Consider the difference if we instead said, “I need a good night’s sleep” or “I need a hug”. And don’t assume that children are too young to understand this concept.
“We don’t give children enough credit,” says Dr Vicky Phan, an Addiction Psychiatrist at Turning Point Eastern Services and a lecturer at Monash University. “They often understand more than we think they do.”
Alcohol, a glamorous part of life
With so much of our social lives and special occasions revolving around drinking in Australia, we’re in danger of glamourising alcohol.
While it may not be appealing to cut out all alcohol from weddings, parties and backyard BBQs, Dr Phan says there are healthy ways we can treat drinking on special occasions.
“If you’re drinking around your children, explain that it’s something that’s for special occasions and not something you’d do every day. Just have one drink and let them see you say no to a second. Letting them know that it’s okay to say no to alcohol is an important part of modelling good behaviour.”
Alcohol as an addiction
Although she rarely drinks now, Natalie admits to drinking alcohol from an early age, and says it felt normal after watching her parents alcohol use.
“I started getting drunk around the age of 14. Friends and I would share straight vodka we’d stolen from our parents’ drinks cabinets. More than once, I passed out or vomited, or both.”
While some research suggests that children with parents who have an alcohol-use disorder are at a higher risk of developing their own addiction issues, Dr Phan says that, thankfully, most don’t.
“We do know that the longer you delay your child’s exposure to – and [their own] drinking of – alcohol, the less likely they are to develop problems with alcohol.”
Dr Phan recommends not drinking in front of children, but says that if you do, to keep exposure to it to a minimum.
“If you want your child to have a good relationship with alcohol, it’s about positive modelling,” she says. “Don’t get drunk in front of them.

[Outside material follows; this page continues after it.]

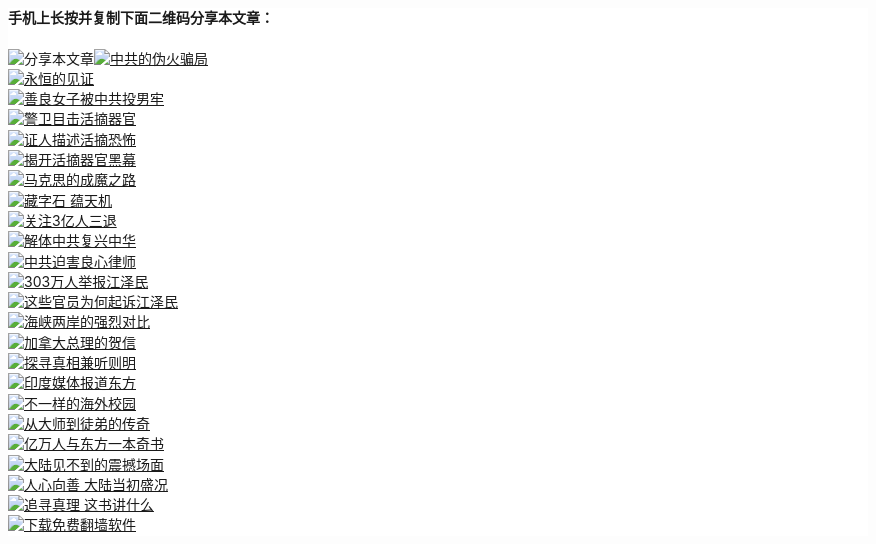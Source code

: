 <strong>手机上长按并复制下面二维码分享本文章：</strong><br><br><img src="https://chart.apis.google.com/chart?cht=qr&chs=240x240&choe=UTF-8&chld=M|2&chl=https://github.com/kmnmys3204/djy/blob/master/gb/20/11/13/n12547194.md%231" title="分享本文章"></td><td VALIGN=TOP><a href="https://github.com/kmnmys3204/djy/blob/master/gb/16/1/21/n4622075.md?dfh#1" target="_blank"><img src="https://raw.githubusercontent.com/kmnmys3204/djy/master/gb/300/wei-f1.jpg" title="中共的伪火骗局"  alt="中共的伪火骗局"></a><br><a href="https://github.com/kmnmys3204/www/blob/master/README.md?dfh#9" target="_blank"><img src="https://raw.githubusercontent.com/kmnmys3204/djy/master/gb/300/yong-h.jpg" title="永恒的见证"  alt="永恒的见证"></a><br><a href="https://github.com/kmnmys3204/djy/blob/master/gb/13/9/29/n3974789.md?dfh#1" target="_blank"><img src="https://raw.githubusercontent.com/kmnmys3204/djy/master/gb/300/shang-lnz.jpg" title="善良女子被中共投男牢"  alt="善良女子被中共投男牢"></a><br><a href="https://github.com/kmnmys3204/djy/blob/master/gb/16/3/16/n4663449.md?dfh#1" target="_blank"><img src="https://raw.githubusercontent.com/kmnmys3204/djy/master/gb/300/huo-z3.jpg" title="警卫目击活摘器官"  alt="警卫目击活摘器官"></a><br><a href="https://github.com/kmnmys3204/djy/blob/master/gb/16/8/7/n8177641.md?dfh#1" target="_blank"><img src="https://raw.githubusercontent.com/kmnmys3204/djy/master/gb/300/huo-z4.jpg" title="证人描述活摘恐怖"  alt="证人描述活摘恐怖"></a><br><a href="https://github.com/kmnmys3204/djy/blob/master/gb/10/4/19/n2881569.md?dfh#1" target="_blank"><img src="https://raw.githubusercontent.com/kmnmys3204/djy/master/gb/300/huo-z1.jpg" title="揭开活摘器官黑幕"  alt="揭开活摘器官黑幕"></a><br><a href="https://github.com/kmnmys3204/djy/blob/master/gb/10/11/7/n3077476.md?dfh#1" target="_blank"><img src="https://raw.githubusercontent.com/kmnmys3204/djy/master/gb/300/ma-ks.jpg" title="马克思的成魔之路"  alt="马克思的成魔之路"></a><br><a href="https://github.com/kmnmys3204/djy/blob/master/gb/14/6/9/n4173977.md?dfh#1" target="_blank"><img src="https://raw.githubusercontent.com/kmnmys3204/djy/master/gb/300/chang-zs.jpg" title="藏字石 蕴天机"  alt="藏字石 蕴天机"></a><br><a href="https://github.com/kmnmys3204/djy/blob/master/gb/18/5/10/n10381511.md?dfh#1" target="_blank"><img src="https://raw.githubusercontent.com/kmnmys3204/djy/master/gb/300/st1.jpg" title="关注3亿人三退"  alt="关注3亿人三退"></a><br><a href="https://github.com/kmnmys3204/djy/blob/master/gb/18/3/21/n10237682.md?dfh#1" target="_blank"><img src="https://raw.githubusercontent.com/kmnmys3204/djy/master/gb/300/jie-t.jpg" title="解体中共复兴中华"  alt="解体中共复兴中华"></a><br><a href="https://github.com/kmnmys3204/djy/blob/master/gb/9/2/9/n2422991.md?dfh#1" target="_blank"><img src="https://raw.githubusercontent.com/kmnmys3204/djy/master/gb/300/gao-zs.jpg" title="中共迫害良心律师"  alt="中共迫害良心律师"></a><br><a href="https://github.com/kmnmys3204/djy/blob/master/gb/18/12/9/n10900044.md?dfh#1" target="_blank"><img src="https://raw.githubusercontent.com/kmnmys3204/djy/master/gb/300/sj1.jpg" title="303万人举报江泽民"  alt="303万人举报江泽民"></a><br><a href="https://github.com/kmnmys3204/djy/blob/master/gb/18/8/28/n10672014.md?dfh#1" target="_blank"><img src="https://raw.githubusercontent.com/kmnmys3204/djy/master/gb/300/sj2.jpg" title="这些官员为何起诉江泽民"  alt="这些官员为何起诉江泽民"></a><br><a href="https://github.com/kmnmys3204/djy/blob/master/gb/8/12/18/n2367165.md?dfh#1" target="_blank"><img src="https://raw.githubusercontent.com/kmnmys3204/djy/master/gb/300/liangan.jpg" title="海峡两岸的强烈对比"  alt="海峡两岸的强烈对比"></a><br><a href="https://github.com/kmnmys3204/djy/blob/master/gb/15/12/10/n4593139.md?dfh#1" target="_blank"><img src="https://raw.githubusercontent.com/kmnmys3204/djy/master/gb/300/jia-ndzl.jpg" title="加拿大总理的贺信"  alt="加拿大总理的贺信"></a><br><a href="https://github.com/kmnmys3204/djy/blob/master/gb/11/6/17/n3289382.md?dfh#1" target="_blank"><img src="https://raw.githubusercontent.com/kmnmys3204/djy/master/gb/300/xiao-wd.jpg" title="探寻真相兼听则明"  alt="探寻真相兼听则明"></a><br><a href="https://github.com/kmnmys3204/djy/blob/master/gb/18/10/27/n10812623.md?dfh#1" target="_blank"><img src="https://raw.githubusercontent.com/kmnmys3204/djy/master/gb/300/yindu.jpg" title="印度媒体报道东方"  alt="印度媒体报道东方"></a><br><a href="https://github.com/kmnmys3204/djy/blob/master/gb/18/6/9/n10469652.md?dfh#1" target="_blank"><img src="https://raw.githubusercontent.com/kmnmys3204/djy/master/gb/300/xie-j.jpg" title="不一样的海外校园"  alt="不一样的海外校园"></a><br><a href="https://github.com/kmnmys3204/djy/blob/master/gb/7/4/5/n1669415.md?dfh#1" target="_blank"><img src="https://raw.githubusercontent.com/kmnmys3204/djy/master/gb/300/li-up.jpg" title="从大师到徒弟的传奇"  alt="从大师到徒弟的传奇"></a><br><a href="https://github.com/kmnmys3204/djy/blob/master/gb/17/5/26/n9191512.md?dfh#1" target="_blank"><img src="https://raw.githubusercontent.com/kmnmys3204/djy/master/gb/300/zfl2.jpg" title="亿万人与东方一本奇书"  alt="亿万人与东方一本奇书"></a><br><a href="https://github.com/kmnmys3204/djy/blob/master/gb/13/11/27/n4020290.md?dfh#1" target="_blank"><img src="https://raw.githubusercontent.com/kmnmys3204/djy/master/gb/300/zhen-h.jpg" title="大陆见不到的震撼场面"  alt="大陆见不到的震撼场面"></a><br><a href="https://github.com/kmnmys3204/djy/blob/master/gb/15/7/17/n4482910.md?dfh#1" target="_blank"><img src="https://raw.githubusercontent.com/kmnmys3204/djy/master/gb/300/dalu-sk.jpg" title="人心向善 大陆当初盛况"  alt="人心向善 大陆当初盛况"></a><br><a href="https://github.com/kmnmys3204/djy/blob/master/gb/19/1/5/n10955468.md?dfh#1" target="_blank"><img src="https://raw.githubusercontent.com/kmnmys3204/djy/master/gb/300/zfl1.jpg" title="追寻真理 这书讲什么"  alt="追寻真理 这书讲什么"></a><br><a href="https://github.com/kmnmys3204/www/blob/master/README.md?dfh#1" target="_blank"><img src="https://raw.githubusercontent.com/kmnmys3204/djy/master/gb/300/fq1.jpg" title="下载免费翻墙软件"  alt="下载免费翻墙软件"></a><br></td></tr></table>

Say no to alcohol, so they can see that’s okay. Don’t drink and drive. Don’t use alcohol as a way to cope with stress. And have a conversation with them about why it’s not a good idea to start drinking young as their brains are still developing.”
Natalie agrees, and says she is conscious to set an example of moderation and alcohol for her own children.
“I rarely drink in front of my children, and if I do, it’s only ever one or two. I regularly go weeks or months when I drink nothing.”
Getting help with alcohol
Reset drinking habits with the Daybreak app^, Hello Sunday Morning’s online behaviour change program giving you access to 24/7 digital support. The program connects you anonymously with a like-minded online community trying to change their relationship with alcohol.
The Daybreak app is fully subsidised by the Australian Department of Health, which means all Australians get free access.
HCF members may also have access to additional mental health support.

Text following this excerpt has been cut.